The following lecture was originally delivered in London in October 2008, marking the thirtieth anniversary of the Sandford St. Martin Trust, which promotes excellence in religious media programming in the U.K. It was later broadcast on BBC Radio.

HISTORY HAS an annoying habit of sneaking up and mugging the certain and the convinced. In European societies, for example, the process of secularization has led to a triumphalist assumption on the part of campaigning atheists that a war has been won by the forces of the grand secular project. A closer look, however, reveals that religion has not been beaten into the pulp that some might have hoped for, and in fact features in our ongoing cultural discourse in surprising new ways.

In fact, the stridency and vehemence of atheist campaigners could be interpreted as an increasingly desperate and panic-stricken recognition that religion is and will continue to be, for good and for ill, a constant in humanity’s narrative about itself. These campaigning atheists, as opposed to the live-and-let-live variety, are raising their voices because they recognize that they are losing; the project to establish a narrow secular orthodoxy is failing.

So far, these campaigners have been given a fair wind by powerful allies in the media, but most of the media snipers are so ill-informed about their target that their challenge is rendered lean. The most vocal hecklers have little real comprehension of religion, and no intention of remedying this. As Madeline Bunting wrote in a recent London Guardian piece:

The ignorance in the media is, to some extent, to be expected; this is the frontline between believer and skeptical secularism, and most journalists have a sketchy understanding of the complexity and history of theology that make up a religious tradition, and even less sympathy or interest.

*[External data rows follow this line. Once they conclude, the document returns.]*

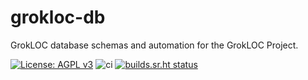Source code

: # grokloc-db

GrokLOC database schemas and automation for the GrokLOC Project.

[![License: AGPL v3](https://img.shields.io/badge/License-AGPL%20v3-blue.svg)](https://www.gnu.org/licenses/agpl-3.0)
![ci](https://github.com/grokloc/grokloc-db/actions/workflows/ci.yml/badge.svg)
[![builds.sr.ht status](https://builds.sr.ht/~grokloc/grokloc-db.svg)](https://builds.sr.ht/~grokloc/grokloc-db?)
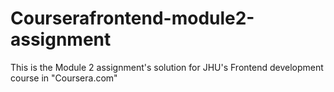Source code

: # Courserafrontend-module2-assignment
This is the Module 2 assignment's solution for JHU's Frontend development course in "Coursera.com"
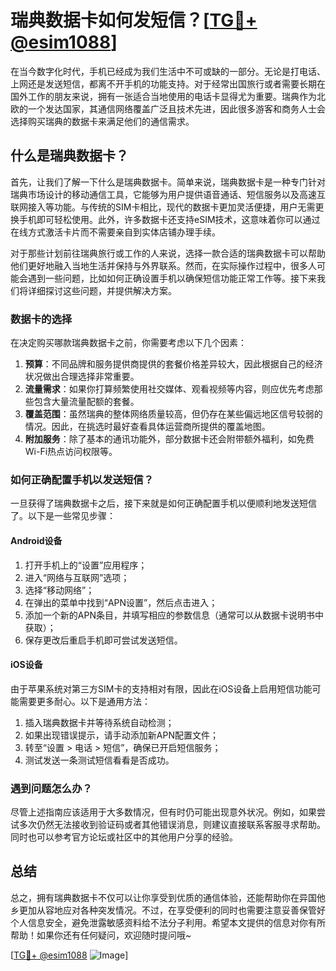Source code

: # 瑞典数据卡如何发短信？[[TG💪+ @esim1088](https://t.me/s/esim1088)]

在当今数字化时代，手机已经成为我们生活中不可或缺的一部分。无论是打电话、上网还是发送短信，都离不开手机的功能支持。对于经常出国旅行或者需要长期在国外工作的朋友来说，拥有一张适合当地使用的电话卡显得尤为重要。瑞典作为北欧的一个发达国家，其通信网络覆盖广泛且技术先进，因此很多游客和商务人士会选择购买瑞典的数据卡来满足他们的通信需求。

## 什么是瑞典数据卡？

首先，让我们了解一下什么是瑞典数据卡。简单来说，瑞典数据卡是一种专门针对瑞典市场设计的移动通信工具，它能够为用户提供语音通话、短信服务以及高速互联网接入等功能。与传统的SIM卡相比，现代的数据卡更加灵活便捷，用户无需更换手机即可轻松使用。此外，许多数据卡还支持eSIM技术，这意味着你可以通过在线方式激活卡片而不需要亲自到实体店铺办理手续。

对于那些计划前往瑞典旅行或工作的人来说，选择一款合适的瑞典数据卡可以帮助他们更好地融入当地生活并保持与外界联系。然而，在实际操作过程中，很多人可能会遇到一些问题，比如如何正确设置手机以确保短信功能正常工作等。接下来我们将详细探讨这些问题，并提供解决方案。

### 数据卡的选择

在决定购买哪款瑞典数据卡之前，你需要考虑以下几个因素：
1. **预算**：不同品牌和服务提供商提供的套餐价格差异较大，因此根据自己的经济状况做出合理选择非常重要。
2. **流量需求**：如果你打算频繁使用社交媒体、观看视频等内容，则应优先考虑那些包含大量流量配额的套餐。
3. **覆盖范围**：虽然瑞典的整体网络质量较高，但仍存在某些偏远地区信号较弱的情况。因此，在挑选时最好查看具体运营商所提供的覆盖地图。
4. **附加服务**：除了基本的通讯功能外，部分数据卡还会附带额外福利，如免费Wi-Fi热点访问权限等。

### 如何正确配置手机以发送短信？

一旦获得了瑞典数据卡之后，接下来就是如何正确配置手机以便顺利地发送短信了。以下是一些常见步骤：

#### Android设备
1. 打开手机上的“设置”应用程序；
2. 进入“网络与互联网”选项；
3. 选择“移动网络”；
4. 在弹出的菜单中找到“APN设置”，然后点击进入；
5. 添加一个新的APN条目，并填写相应的参数信息（通常可以从数据卡说明书中获取）；
6. 保存更改后重启手机即可尝试发送短信。

#### iOS设备
由于苹果系统对第三方SIM卡的支持相对有限，因此在iOS设备上启用短信功能可能需要更多耐心。以下是通用方法：
1. 插入瑞典数据卡并等待系统自动检测；
2. 如果出现错误提示，请手动添加新APN配置文件；
3. 转至“设置 > 电话 > 短信”，确保已开启短信服务；
4. 测试发送一条测试短信看看是否成功。

### 遇到问题怎么办？

尽管上述指南应该适用于大多数情况，但有时仍可能出现意外状况。例如，如果尝试多次仍然无法接收到验证码或者其他错误消息，则建议直接联系客服寻求帮助。同时也可以参考官方论坛或社区中的其他用户分享的经验。

## 总结

总之，拥有瑞典数据卡不仅可以让你享受到优质的通信体验，还能帮助你在异国他乡更加从容地应对各种突发情况。不过，在享受便利的同时也需要注意妥善保管好个人信息安全，避免泄露敏感资料给不法分子利用。希望本文提供的信息对你有所帮助！如果你还有任何疑问，欢迎随时提问哦~

[[TG💪+ @esim1088](https://t.me/s/esim1088) ![Image](https://i.postimg.cc/4NQfJmqS/Snipaste-2025-05-13-00-14-12.png)]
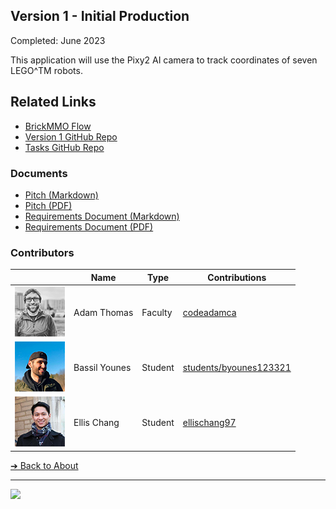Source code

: <style>@import url("//readme.codeadam.ca/readme.css");</style>

## Version 1 - Initial Production


Completed: June 2023

This application will use the Pixy2 AI camera to track coordinates of seven LEGO^TM robots.

## Related Links

- [BrickMMO Flow](https://flow.brickmmo.com)
- [Version 1 GitHub Repo](https://github.com/BrickMMO/gps-v1)
- [Tasks GitHub Repo](https://github.com/BrickMMO/tasks)

### Documents

- [Pitch (Markdown)](v1/gps-v1-pitch)
- [Pitch (PDF)](v1/gps-v1-pitch.pdf)
- [Requirements Document (Markdown)](v1/gps-v1-requirements)
- [Requirements Document (PDF)](v1/gps-v1-requirements.pdf)

### Contributors

| | Name | Type | Contributions |
| - | - | - | - |
| ![codeadamca](faculty/codeadamca.png) | Adam Thomas | Faculty | [codeadamca](https://contributions.brickmmo.com/faculty/codeadamca) |
| ![byounes123321](students/byounes123321.png) | Bassil Younes | Student | [students/byounes123321](https://contributions.brickmmo.com/students/byounes123321) |
| ![ellischang97](students/ellischang97.png) | Ellis Chang | Student | [ellischang97](https://github.com/BrickMMO/contributions/students/ellischang97)

[&#10132; Back to About](/gps-about/)

---

<a href="https://brickmmo.com">
<img src="https://brickmmo.com/images/brickmmo-logo-horizontal.jpg" width="100">
</a>
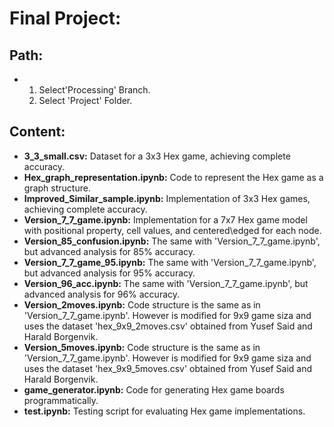 # Final Project: 
## Path:
- 1) Select'Processing' Branch.
  2) Select 'Project' Folder.
 
## Content:
- **3_3_small.csv:** Dataset for a 3x3 Hex game, achieving complete accuracy.
- **Hex_graph_representation.ipynb:** Code to represent the Hex game as a graph structure.
- **Improved_Similar_sample.ipynb:** Implementation of 3x3 Hex games, achieving complete accuracy.
- **Version_7_7_game.ipynb:** Implementation for a 7x7 Hex game model with positional property, cell values, and centered\edged for each node.
- **Version_85_confusion.ipynb:** The same with 'Version_7_7_game.ipynb', but advanced analysis for 85% accuracy.
- **Version_7_7_game_95.ipynb:** The same with 'Version_7_7_game.ipynb', but advanced analysis for 95% accuracy.
- **Version_96_acc.ipynb:** The same with 'Version_7_7_game.ipynb', but advanced analysis for 96% accuracy.
- **Version_2moves.ipynb:** Code structure is the same as in 'Version_7_7_game.ipynb'. However is modified for 9x9 game siza and uses the dataset 'hex_9x9_2moves.csv' obtained from Yusef Said and Harald Borgenvik.
- **Version_5moves.ipynb:** Code structure is the same as in 'Version_7_7_game.ipynb'. However is modified for 9x9 game siza and uses the dataset 'hex_9x9_5moves.csv' obtained from Yusef Said and Harald Borgenvik.
- **game_generator.ipynb:** Code for generating Hex game boards programmatically.
- **test.ipynb:** Testing script for evaluating Hex game implementations.


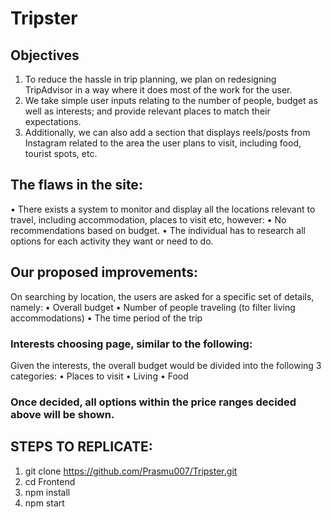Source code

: # Tripster

## Objectives
1. To reduce the hassle in trip planning, we plan on redesigning TripAdvisor in a way where it does most
of the work for the user.
2. We take simple user inputs relating to the number of people, budget as well as interests; and provide
relevant places to match their expectations.
3. Additionally, we can also add a section that displays reels/posts from Instagram related to the area the
user plans to visit, including food, tourist spots, etc.

## The flaws in the site:
• There exists a system to monitor and display all the locations relevant to travel, including accommodation, places to
visit etc, however:
• No recommendations based on budget.
• The individual has to research all options for each activity they want or need to do.

## Our proposed improvements:
On searching by location, the users are asked for a specific set of details, namely:
• Overall budget
• Number of people traveling (to filter living accommodations)
• The time period of the trip

### Interests choosing page, similar to the following:
Given the interests, the overall budget would be divided into the following 3 categories:
• Places to visit
• Living
• Food

### Once decided, all options within the price ranges decided above will be shown.

## STEPS TO REPLICATE:

1. git clone https://github.com/Prasmu007/Tripster.git
2. cd Frontend
3. npm install
4. npm start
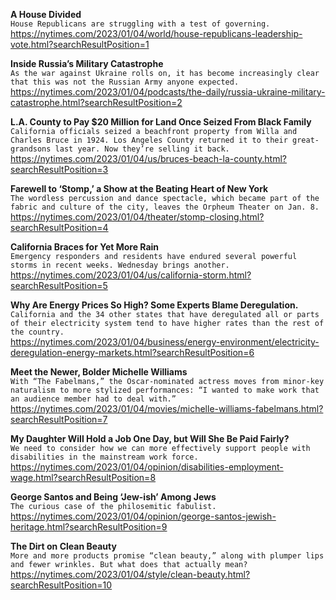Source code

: **A House Divided**\
`House Republicans are struggling with a test of governing.`\
https://nytimes.com/2023/01/04/world/house-republicans-leadership-vote.html?searchResultPosition=1

**Inside Russia’s Military Catastrophe**\
`As the war against Ukraine rolls on, it has become increasingly clear that this was not the Russian Army anyone expected.`\
https://nytimes.com/2023/01/04/podcasts/the-daily/russia-ukraine-military-catastrophe.html?searchResultPosition=2

**L.A. County to Pay $20 Million for Land Once Seized From Black Family**\
`California officials seized a beachfront property from Willa and Charles Bruce in 1924. Los Angeles County returned it to their great-grandsons last year. Now they’re selling it back.`\
https://nytimes.com/2023/01/04/us/bruces-beach-la-county.html?searchResultPosition=3

**Farewell to ‘Stomp,’ a Show at the Beating Heart of New York**\
`The wordless percussion and dance spectacle, which became part of the fabric and culture of the city, leaves the Orpheum Theater on Jan. 8.`\
https://nytimes.com/2023/01/04/theater/stomp-closing.html?searchResultPosition=4

**California Braces for Yet More Rain**\
`Emergency responders and residents have endured several powerful storms in recent weeks. Wednesday brings another.`\
https://nytimes.com/2023/01/04/us/california-storm.html?searchResultPosition=5

**Why Are Energy Prices So High? Some Experts Blame Deregulation.**\
`California and the 34 other states that have deregulated all or parts of their electricity system tend to have higher rates than the rest of the country.`\
https://nytimes.com/2023/01/04/business/energy-environment/electricity-deregulation-energy-markets.html?searchResultPosition=6

**Meet the Newer, Bolder Michelle Williams**\
`With “The Fabelmans,” the Oscar-nominated actress moves from minor-key naturalism to more stylized performances: “I wanted to make work that an audience member had to deal with.”`\
https://nytimes.com/2023/01/04/movies/michelle-williams-fabelmans.html?searchResultPosition=7

**My Daughter Will Hold a Job One Day, but Will She Be Paid Fairly?**\
`We need to consider how we can more effectively support people with disabilities in the mainstream work force.`\
https://nytimes.com/2023/01/04/opinion/disabilities-employment-wage.html?searchResultPosition=8

**George Santos and Being ‘Jew-ish’ Among Jews**\
`The curious case of the philosemitic fabulist.`\
https://nytimes.com/2023/01/04/opinion/george-santos-jewish-heritage.html?searchResultPosition=9

**The Dirt on Clean Beauty**\
`More and more products promise “clean beauty,” along with plumper lips and fewer wrinkles. But what does that actually mean?`\
https://nytimes.com/2023/01/04/style/clean-beauty.html?searchResultPosition=10

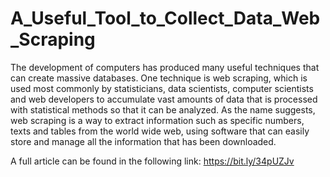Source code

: # A_Useful_Tool_to_Collect_Data_Web_Scraping
The development of computers has produced many useful techniques that can create massive databases. One technique is web scraping, which is used most commonly by statisticians, data scientists, computer scientists and web developers to accumulate vast amounts of data that is processed with statistical methods so that it can be analyzed. As the name suggests, web scraping is a way to extract information such as specific numbers, texts and tables from the world wide web, using software that can easily store and manage all the information that has been downloaded.

A full article can be found in the following link: https://bit.ly/34pUZJv
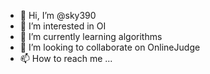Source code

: - 👋 Hi, I’m @sky390
- 👀 I’m interested in OI
- 🌱 I’m currently learning algorithms
- 💞️ I’m looking to collaborate on OnlineJudge
- 📫 How to reach me ...
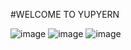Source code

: #WELCOME TO YUPYERN

![image](https://i.ibb.co/NSM5xCW/Screenshot-2022-05-12-12-50-47-410.png)
![image](https://i.ibb.co/sbng2tj/Screenshot-2022-05-12-12-50-51-809.png)
![image](https://i.ibb.co/0ymQWVH/Screenshot-2022-05-12-12-51-51-093.png)
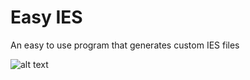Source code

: # Easy IES
An easy to use program that generates custom IES files

![alt text](img/explanation.png?raw=true "Diagram")
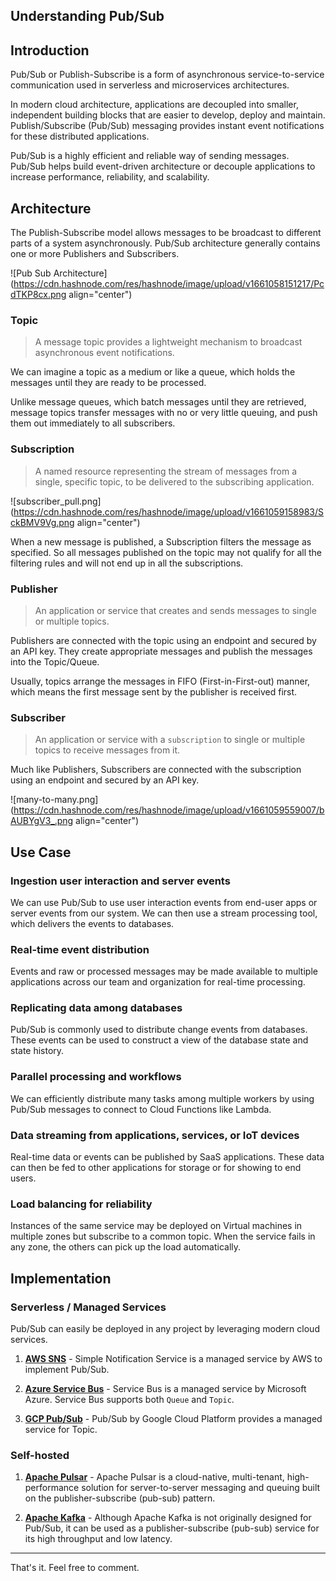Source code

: ## Understanding Pub/Sub

## Introduction
Pub/Sub or Publish-Subscribe is a form of asynchronous service-to-service communication used in serverless and microservices architectures.

In modern cloud architecture, applications are decoupled into smaller, independent building blocks that are easier to develop, deploy and maintain. Publish/Subscribe (Pub/Sub) messaging provides instant event notifications for these distributed applications.  

Pub/Sub is a highly efficient and reliable way of sending messages. Pub/Sub helps build event-driven architecture or decouple applications to increase performance, reliability, and scalability.

## Architecture
The Publish-Subscribe model allows messages to be broadcast to different parts of a system asynchronously. Pub/Sub architecture generally contains one or more Publishers and Subscribers.

![Pub Sub Architecture](https://cdn.hashnode.com/res/hashnode/image/upload/v1661058151217/PcdTKP8cx.png align="center")

### Topic

> A message topic provides a lightweight mechanism to broadcast asynchronous event notifications.

We can imagine a topic as a medium or like a queue, which holds the messages until they are ready to be processed.

Unlike message queues, which batch messages until they are retrieved, message topics transfer messages with no or very little queuing, and push them out immediately to all subscribers. 

### Subscription
> A named resource representing the stream of messages from a single, specific topic, to be delivered to the subscribing application.

![subscriber_pull.png](https://cdn.hashnode.com/res/hashnode/image/upload/v1661059158983/SckBMV9Vg.png align="center")

When a new message is published, a Subscription filters the message as specified. So all messages published on the topic may not qualify for all the filtering rules and will not end up in all the subscriptions.

### Publisher
> An application or service that creates and sends messages to single or multiple topics.

Publishers are connected with the topic using an endpoint and secured by an API key. They create appropriate messages and publish the messages into the Topic/Queue.

Usually, topics arrange the messages in FIFO (First-in-First-out) manner, which means the first message sent by the publisher is received first.

### Subscriber
> An application or service with a `subscription` to single or multiple topics to receive messages from it.

Much like Publishers, Subscribers are connected with the subscription using an endpoint and secured by an API key. 


![many-to-many.png](https://cdn.hashnode.com/res/hashnode/image/upload/v1661059559007/bAUBYgV3_.png align="center")

## Use Case

### Ingestion user interaction and server events

We can use Pub/Sub to use user interaction events from end-user apps or server events from our system. We can then use a stream processing tool, which delivers the events to databases.

### Real-time event distribution

Events and raw or processed messages may be made available to multiple applications across our team and organization for real-time processing.

### Replicating data among databases

Pub/Sub is commonly used to distribute change events from databases. These events can be used to construct a view of the database state and state history.

### Parallel processing and workflows 

We can efficiently distribute many tasks among multiple workers by using Pub/Sub messages to connect to Cloud Functions like Lambda.

### Data streaming from applications, services, or IoT devices

Real-time data or events can be published by SaaS applications. These data can then be fed to other applications for storage or for showing to end users.

### Load balancing for reliability

Instances of the same service may be deployed on Virtual machines in multiple zones but subscribe to a common topic. When the service fails in any zone, the others can pick up the load automatically.

## Implementation

### Serverless / Managed Services
Pub/Sub can easily be deployed in any project by leveraging modern cloud services.

1. [**AWS SNS**](https://aws.amazon.com/sns/) - Simple Notification Service is a managed service by AWS to implement Pub/Sub.

2. [**Azure Service Bus**](https://azure.microsoft.com/en-in/services/service-bus/) - Service Bus is a managed service by Microsoft Azure. Service Bus supports both `Queue` and `Topic`.

3. [**GCP Pub/Sub**](https://cloud.google.com/pubsub) - Pub/Sub by Google Cloud Platform provides a managed service for Topic.

### Self-hosted

1. [**Apache Pulsar**](https://pulsar.apache.org/) - Apache Pulsar is a cloud-native, multi-tenant, high-performance solution for server-to-server messaging and queuing built on the publisher-subscribe (pub-sub) pattern.

2. [**Apache Kafka**](https://kafka.apache.org/) - Although Apache Kafka is not originally designed for Pub/Sub, it can be used as a publisher-subscribe (pub-sub) service for its high throughput and low latency.

---

That's it. Feel free to comment.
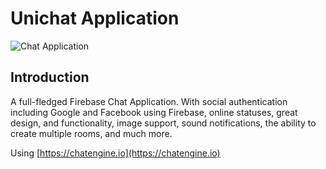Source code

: # Unichat Application

![Chat Application](https://i.ibb.co/GJwyy9m/Bv9-Js3-QLOLY-HD.jpg)

## Introduction

A full-fledged Firebase Chat Application. With social authentication including Google and Facebook using Firebase, online statuses, great design, and functionality, image support, sound notifications, the ability to create multiple rooms, and much more. 

Using [https://chatengine.io](https://chatengine.io)



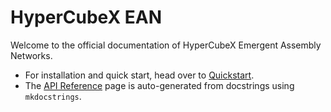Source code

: # HyperCubeX EAN

Welcome to the official documentation of HyperCubeX Emergent Assembly Networks.

* For installation and quick start, head over to [Quickstart](quickstart.md).
* The [API Reference](api.md) page is auto-generated from docstrings using `mkdocstrings`.
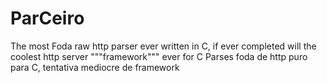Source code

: # ParCeiro

The most Foda raw http parser ever written in C, if ever completed will the coolest http server """framework""" ever for C
Parses foda de http puro para C, tentativa mediocre de framework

The media’s poor understanding of religion has implications for the nature of our pluralism. The ignorance-fueled hostility to religion, widespread among liberal elites, is in danger of coloring society’s value-free “neutrality” in ways that are both bland and naïve. They are also impractical, unattractive, and, I would suggest, oppressive. A true sense of difference, in which a genuine pluralism could thrive, is under threat of being reduced to a lowest common denominator of uniformity and conformity, where any non-secular contribution will be regarded as socially divisive by definition.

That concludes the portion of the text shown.